Angular and correlation metrics

  • cosine
  • correlation

Metrics for binary data

  • hamming
  • jaccard
  • dice
  • russellrao
  • kulsinski
  • rogerstanimoto
  • sokalmichener
  • sokalsneath
  • yule

Any of which can be specified by setting metric='<metric name>'; for example to use cosine distance as the metric you would use metric='cosine'.

UMAP offers more than this however – it supports custom user defined metrics as long as those metrics can be compiled in nopython mode by numba. For this notebook we will be looking at such custom metrics. To define such metrics we’ll need numba …

import numba

For our first custom metric we’ll define the distance to be the absolute value of difference in the red channel.

@numba.njit()
def red_channel_dist(a,b):
    return np.abs(a[0] - b[0])

To get more adventurous it will be useful to have some colorspace conversion – to keep things simple we’ll just use HSL formulas to extract the hue, saturation, and lightness from an (R,G,B) tuple.

@numba.njit()
def hue(r, g, b):
    cmax = max(r, g, b)
    cmin = min(r, g, b)
    delta = cmax - cmin
    if cmax == r:
        return ((g - b) / delta) % 6
    elif cmax == g:
        return ((b - r) / delta) + 2
    else:
        return ((r - g) / delta) + 4

@numba.njit()
def lightness(r, g, b):
    cmax = max(r, g, b)
    cmin = min(r, g, b)
    return (cmax + cmin) / 2.0

@numba.njit()
def saturation(r, g, b):
    cmax = max(r, g, b)
    cmin = min(r, g, b)
    chroma = cmax - cmin
    light = lightness(r, g, b)
    if light == 1:
        return 0
    else:
        return chroma / (1 - abs(2*light - 1))

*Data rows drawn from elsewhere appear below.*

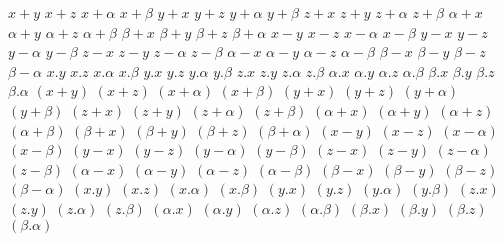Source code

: $ x + y $
$ x + z $
$ x + \alpha $
$ x + \beta $
$ y + x $
$ y + z $
$ y + \alpha $
$ y + \beta $
$ z + x $
$ z + y $
$ z + \alpha $
$ z + \beta $
$ \alpha + x $
$ \alpha + y $
$ \alpha + z $
$ \alpha + \beta $
$ \beta + x $
$ \beta + y $
$ \beta + z $
$ \beta + \alpha $
$ x - y $
$ x - z $
$ x - \alpha $
$ x - \beta $
$ y - x $
$ y - z $
$ y - \alpha $
$ y - \beta $
$ z - x $
$ z - y $
$ z - \alpha $
$ z - \beta $
$ \alpha - x $
$ \alpha - y $
$ \alpha - z $
$ \alpha - \beta $
$ \beta - x $
$ \beta - y $
$ \beta - z $
$ \beta - \alpha $
$ x . y $
$ x . z $
$ x . \alpha $
$ x . \beta $
$ y . x $
$ y . z $
$ y . \alpha $
$ y . \beta $
$ z . x $
$ z . y $
$ z . \alpha $
$ z . \beta $
$ \alpha . x $
$ \alpha . y $
$ \alpha . z $
$ \alpha . \beta $
$ \beta . x $
$ \beta . y $
$ \beta . z $
$ \beta . \alpha $
$ (x + y) $
$ (x + z) $
$ (x + \alpha) $
$ (x + \beta) $
$ (y + x) $
$ (y + z) $
$ (y + \alpha) $
$ (y + \beta) $
$ (z + x) $
$ (z + y) $
$ (z + \alpha) $
$ (z + \beta) $
$ (\alpha + x) $
$ (\alpha + y) $
$ (\alpha + z) $
$ (\alpha + \beta) $
$ (\beta + x) $
$ (\beta + y) $
$ (\beta + z) $
$ (\beta + \alpha) $
$ (x - y) $
$ (x - z) $
$ (x - \alpha) $
$ (x - \beta) $
$ (y - x) $
$ (y - z) $
$ (y - \alpha) $
$ (y - \beta) $
$ (z - x) $
$ (z - y) $
$ (z - \alpha) $
$ (z - \beta) $
$ (\alpha - x) $
$ (\alpha - y) $
$ (\alpha - z) $
$ (\alpha - \beta) $
$ (\beta - x) $
$ (\beta - y) $
$ (\beta - z) $
$ (\beta - \alpha) $
$ (x . y) $
$ (x . z) $
$ (x . \alpha) $
$ (x . \beta) $
$ (y . x) $
$ (y . z) $
$ (y . \alpha) $
$ (y . \beta) $
$ (z . x) $
$ (z . y) $
$ (z . \alpha) $
$ (z . \beta) $
$ (\alpha . x) $
$ (\alpha . y) $
$ (\alpha . z) $
$ (\alpha . \beta) $
$ (\beta . x) $
$ (\beta . y) $
$ (\beta . z) $
$ (\beta . \alpha) $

With that in hand we can define three extra distances. The first simply measures the difference in hue, the second measures the euclidean distance in a combined saturation and lightness space, while the third measures distance in the full HSL space.

@numba.njit()
def hue_dist(a, b):
    diff = (hue(a[0], a[1], a[2]) - hue(b[0], b[1], b[2])) % 6
    if diff < 0:
        return diff + 6
    else:
        return diff

@numba.njit()
def sl_dist(a, b):
    a_sat = saturation(a[0], a[1], a[2])
    b_sat = saturation(b[0], b[1], b[2])
    a_light = lightness(a[0], a[1], a[2])
    b_light = lightness(b[0], b[1], b[2])
    return (a_sat - b_sat)**2 + (a_light - b_light)**2

@numba.njit()
def hsl_dist(a, b):
    a_sat = saturation(a[0], a[1], a[2])
    b_sat = saturation(b[0], b[1], b[2])
    a_light = lightness(a[0], a[1], a[2])
    b_light = lightness(b[0], b[1], b[2])
    a_hue = hue(a[0], a[1], a[2])
    b_hue = hue(b[0], b[1], b[2])
    return (a_sat - b_sat)**2 + (a_light - b_light)**2 + (((a_hue - b_hue) % 6) / 6.0)

With such custom metrics in hand we can get UMAP to embed the data using those metrics to measure distance between our input data points. Note that numba provides significant flexibility in what we can do in defining distance functions. Despite this we retain the high performance we expect from UMAP even using such custom functions.

for m in ("euclidean", red_channel_dist, sl_dist, hue_dist, hsl_dist):
    name = m if type(m) is str else m.__name__
    draw_umap(n_components=2, metric=m, title='metric = {}'.format(name))
_images/parameters_32_1.png _images/parameters_32_2.png _images/parameters_32_3.png _images/parameters_32_4.png _images/parameters_32_5.png

And here we can see the effects of the metrics quite clearly. The pure red channel correctly see the data as living on a one dimensional manifold, the hue metric interprets the data as living in a circle, and the HSL metric fattens out the circle according to the saturation and lightness. This provides a reasonable demonstration of the power and flexibility of UMAP in understanding the underlying topology of data, and finding a suitable low dimensional representation of that topology.